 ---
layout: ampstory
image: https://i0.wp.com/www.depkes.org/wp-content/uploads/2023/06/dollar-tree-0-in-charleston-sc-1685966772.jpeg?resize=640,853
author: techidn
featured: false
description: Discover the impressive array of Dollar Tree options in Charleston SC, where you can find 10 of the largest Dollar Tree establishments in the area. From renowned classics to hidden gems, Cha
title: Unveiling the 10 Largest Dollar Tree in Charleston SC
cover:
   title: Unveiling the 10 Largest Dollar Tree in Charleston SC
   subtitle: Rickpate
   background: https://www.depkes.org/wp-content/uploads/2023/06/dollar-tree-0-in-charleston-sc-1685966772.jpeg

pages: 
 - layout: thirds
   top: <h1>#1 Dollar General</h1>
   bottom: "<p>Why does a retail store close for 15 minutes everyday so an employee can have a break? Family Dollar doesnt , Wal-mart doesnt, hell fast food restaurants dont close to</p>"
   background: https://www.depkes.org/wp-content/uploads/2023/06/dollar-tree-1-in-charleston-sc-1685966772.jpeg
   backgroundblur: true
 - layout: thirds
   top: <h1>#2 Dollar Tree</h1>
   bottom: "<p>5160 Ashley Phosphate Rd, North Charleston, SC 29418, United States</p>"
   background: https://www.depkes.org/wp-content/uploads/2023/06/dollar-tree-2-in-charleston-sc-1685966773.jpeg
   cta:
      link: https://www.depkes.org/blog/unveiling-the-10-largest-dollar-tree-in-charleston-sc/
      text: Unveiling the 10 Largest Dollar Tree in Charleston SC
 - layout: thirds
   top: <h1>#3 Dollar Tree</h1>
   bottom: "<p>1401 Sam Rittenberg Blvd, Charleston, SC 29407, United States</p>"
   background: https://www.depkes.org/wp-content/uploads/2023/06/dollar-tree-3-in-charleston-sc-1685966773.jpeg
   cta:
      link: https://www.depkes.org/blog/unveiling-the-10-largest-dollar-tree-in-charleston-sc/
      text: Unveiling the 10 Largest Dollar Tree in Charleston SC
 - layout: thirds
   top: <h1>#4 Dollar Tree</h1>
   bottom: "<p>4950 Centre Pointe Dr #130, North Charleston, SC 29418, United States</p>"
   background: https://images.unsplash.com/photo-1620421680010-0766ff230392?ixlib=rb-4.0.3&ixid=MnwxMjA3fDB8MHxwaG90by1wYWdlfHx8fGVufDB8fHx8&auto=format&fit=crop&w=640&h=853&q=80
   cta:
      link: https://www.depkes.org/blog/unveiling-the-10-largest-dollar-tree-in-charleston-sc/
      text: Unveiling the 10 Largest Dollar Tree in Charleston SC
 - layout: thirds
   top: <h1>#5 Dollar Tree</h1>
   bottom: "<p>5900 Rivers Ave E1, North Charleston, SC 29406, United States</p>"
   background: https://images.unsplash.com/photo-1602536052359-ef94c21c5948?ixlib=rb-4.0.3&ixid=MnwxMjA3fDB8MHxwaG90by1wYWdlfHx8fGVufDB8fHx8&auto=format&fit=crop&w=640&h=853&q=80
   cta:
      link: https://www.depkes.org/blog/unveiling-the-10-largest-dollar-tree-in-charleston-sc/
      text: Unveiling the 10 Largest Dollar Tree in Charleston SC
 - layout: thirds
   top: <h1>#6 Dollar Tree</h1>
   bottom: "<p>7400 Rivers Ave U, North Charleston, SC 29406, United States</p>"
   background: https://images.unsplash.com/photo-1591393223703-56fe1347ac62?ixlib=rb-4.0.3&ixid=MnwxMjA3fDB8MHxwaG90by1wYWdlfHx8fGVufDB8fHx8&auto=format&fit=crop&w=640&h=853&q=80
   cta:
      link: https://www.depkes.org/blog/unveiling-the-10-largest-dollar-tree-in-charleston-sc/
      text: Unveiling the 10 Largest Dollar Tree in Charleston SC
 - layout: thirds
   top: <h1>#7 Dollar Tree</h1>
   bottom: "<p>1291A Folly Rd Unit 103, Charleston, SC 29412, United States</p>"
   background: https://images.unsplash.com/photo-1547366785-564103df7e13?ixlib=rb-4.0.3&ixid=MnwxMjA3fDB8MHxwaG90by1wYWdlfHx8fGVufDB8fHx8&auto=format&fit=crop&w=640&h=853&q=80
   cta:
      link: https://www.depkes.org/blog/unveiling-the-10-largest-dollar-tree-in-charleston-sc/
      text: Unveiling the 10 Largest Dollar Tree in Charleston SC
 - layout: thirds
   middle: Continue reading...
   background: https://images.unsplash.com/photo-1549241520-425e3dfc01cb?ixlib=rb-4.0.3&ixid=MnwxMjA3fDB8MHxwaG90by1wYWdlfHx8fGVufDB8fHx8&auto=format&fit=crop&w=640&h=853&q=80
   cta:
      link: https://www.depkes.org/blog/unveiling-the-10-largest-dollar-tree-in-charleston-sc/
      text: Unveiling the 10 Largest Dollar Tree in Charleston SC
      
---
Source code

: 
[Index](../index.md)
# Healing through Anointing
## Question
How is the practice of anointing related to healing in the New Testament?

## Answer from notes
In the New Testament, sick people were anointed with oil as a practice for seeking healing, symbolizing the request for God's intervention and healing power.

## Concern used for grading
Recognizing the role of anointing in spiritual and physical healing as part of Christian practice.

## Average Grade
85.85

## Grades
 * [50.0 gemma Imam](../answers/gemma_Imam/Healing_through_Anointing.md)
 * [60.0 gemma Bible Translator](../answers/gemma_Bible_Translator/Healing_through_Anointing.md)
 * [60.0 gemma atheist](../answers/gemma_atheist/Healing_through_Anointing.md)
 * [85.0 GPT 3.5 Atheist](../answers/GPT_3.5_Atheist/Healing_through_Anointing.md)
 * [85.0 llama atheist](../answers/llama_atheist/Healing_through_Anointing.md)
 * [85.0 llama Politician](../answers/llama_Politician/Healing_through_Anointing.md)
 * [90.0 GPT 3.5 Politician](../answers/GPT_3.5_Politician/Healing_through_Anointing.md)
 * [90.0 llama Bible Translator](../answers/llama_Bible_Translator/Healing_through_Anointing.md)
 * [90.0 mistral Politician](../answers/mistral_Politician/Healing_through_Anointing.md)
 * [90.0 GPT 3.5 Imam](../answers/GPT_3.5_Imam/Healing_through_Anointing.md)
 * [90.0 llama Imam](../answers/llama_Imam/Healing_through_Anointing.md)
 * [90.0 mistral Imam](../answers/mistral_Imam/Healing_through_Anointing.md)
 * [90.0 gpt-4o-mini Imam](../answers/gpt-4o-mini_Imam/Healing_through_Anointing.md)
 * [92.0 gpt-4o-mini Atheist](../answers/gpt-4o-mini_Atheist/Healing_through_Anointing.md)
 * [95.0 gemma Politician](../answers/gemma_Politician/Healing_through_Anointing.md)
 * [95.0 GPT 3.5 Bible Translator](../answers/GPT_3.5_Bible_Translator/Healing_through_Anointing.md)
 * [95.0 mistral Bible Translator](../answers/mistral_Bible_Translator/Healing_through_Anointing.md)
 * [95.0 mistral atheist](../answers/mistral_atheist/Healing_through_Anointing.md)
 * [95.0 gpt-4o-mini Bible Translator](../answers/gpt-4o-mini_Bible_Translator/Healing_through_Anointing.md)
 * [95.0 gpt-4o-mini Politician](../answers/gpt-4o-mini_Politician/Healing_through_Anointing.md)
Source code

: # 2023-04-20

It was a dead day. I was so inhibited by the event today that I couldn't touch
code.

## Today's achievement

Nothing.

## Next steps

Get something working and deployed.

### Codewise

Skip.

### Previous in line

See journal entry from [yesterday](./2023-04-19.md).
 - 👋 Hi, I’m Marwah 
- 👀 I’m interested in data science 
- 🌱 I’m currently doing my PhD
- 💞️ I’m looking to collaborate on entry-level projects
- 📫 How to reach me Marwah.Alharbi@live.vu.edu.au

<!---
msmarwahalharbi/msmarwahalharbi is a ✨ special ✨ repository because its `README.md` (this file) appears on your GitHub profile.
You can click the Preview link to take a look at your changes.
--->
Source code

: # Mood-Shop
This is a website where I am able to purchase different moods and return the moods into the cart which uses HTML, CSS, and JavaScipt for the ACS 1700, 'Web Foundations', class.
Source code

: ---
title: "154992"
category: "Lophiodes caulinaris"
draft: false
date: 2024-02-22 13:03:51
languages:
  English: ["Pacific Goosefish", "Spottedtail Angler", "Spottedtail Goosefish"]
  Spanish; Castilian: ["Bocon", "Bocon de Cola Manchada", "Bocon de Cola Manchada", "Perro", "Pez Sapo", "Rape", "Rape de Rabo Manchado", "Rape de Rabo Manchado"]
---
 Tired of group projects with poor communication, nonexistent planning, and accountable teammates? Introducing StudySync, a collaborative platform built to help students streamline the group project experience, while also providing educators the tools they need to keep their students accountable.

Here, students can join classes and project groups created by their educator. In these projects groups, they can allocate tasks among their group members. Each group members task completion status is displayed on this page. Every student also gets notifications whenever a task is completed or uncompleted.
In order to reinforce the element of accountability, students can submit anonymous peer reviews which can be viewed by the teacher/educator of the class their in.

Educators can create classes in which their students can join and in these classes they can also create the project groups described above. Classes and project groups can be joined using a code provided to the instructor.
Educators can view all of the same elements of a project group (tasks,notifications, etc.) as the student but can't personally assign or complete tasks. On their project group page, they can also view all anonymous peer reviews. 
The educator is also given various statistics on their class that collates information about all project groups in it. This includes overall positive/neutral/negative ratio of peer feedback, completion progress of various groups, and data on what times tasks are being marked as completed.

——————

* _WHAT YOU HAVE TO DO_
When a line in the data contains "entry", return it as written.

* _TASK OUTPUT_
See journal entry from [yesterday](./2023-04-19.md).
- 💞️ I’m looking to collaborate on entry-level projects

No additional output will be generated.